*** SUPPLIED RECORDS Section Begins ***

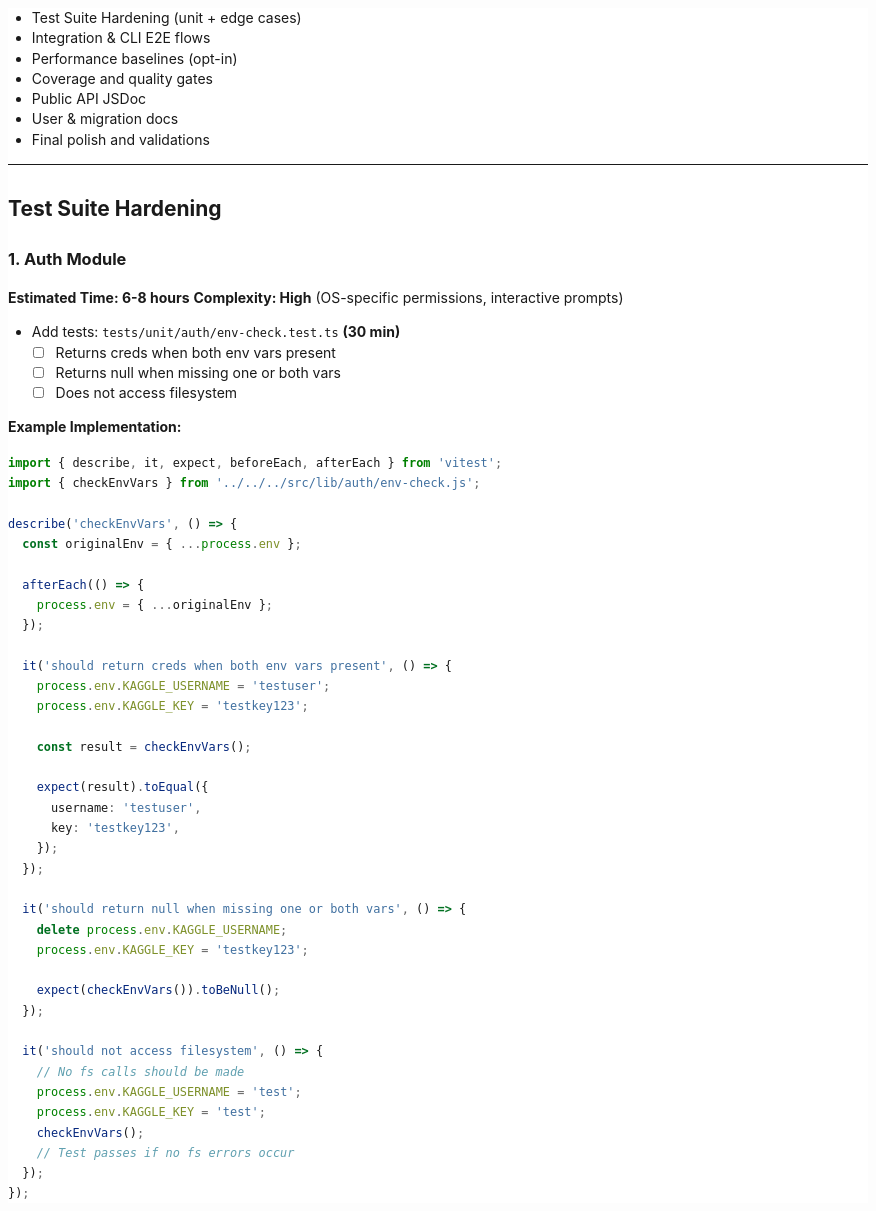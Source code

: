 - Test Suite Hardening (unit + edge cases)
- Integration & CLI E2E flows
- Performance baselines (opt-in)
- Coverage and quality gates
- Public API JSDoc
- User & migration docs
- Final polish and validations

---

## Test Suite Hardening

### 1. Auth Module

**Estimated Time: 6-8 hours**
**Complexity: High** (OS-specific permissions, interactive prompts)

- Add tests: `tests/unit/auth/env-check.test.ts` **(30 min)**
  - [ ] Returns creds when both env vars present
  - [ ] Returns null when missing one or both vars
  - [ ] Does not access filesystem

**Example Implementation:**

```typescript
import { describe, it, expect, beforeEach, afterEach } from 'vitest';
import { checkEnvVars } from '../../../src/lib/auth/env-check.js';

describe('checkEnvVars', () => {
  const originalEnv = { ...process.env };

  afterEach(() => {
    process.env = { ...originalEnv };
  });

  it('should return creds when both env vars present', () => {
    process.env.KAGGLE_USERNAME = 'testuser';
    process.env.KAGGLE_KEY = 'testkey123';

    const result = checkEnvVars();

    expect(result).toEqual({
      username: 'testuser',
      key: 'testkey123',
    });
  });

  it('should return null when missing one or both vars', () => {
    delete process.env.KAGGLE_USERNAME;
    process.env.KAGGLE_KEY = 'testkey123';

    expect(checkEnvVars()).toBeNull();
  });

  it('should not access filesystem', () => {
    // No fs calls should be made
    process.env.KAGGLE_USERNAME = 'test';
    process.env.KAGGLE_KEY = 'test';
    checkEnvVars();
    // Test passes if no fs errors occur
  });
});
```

*** SUPPLIED RECORDS Section Ends ***

▶ **PROBLEM REQUIREMENTS**:
Tally the lines of the data that contain the string "both", and report nothing but the tally.

▶ **WRITTEN ANSWER**:
4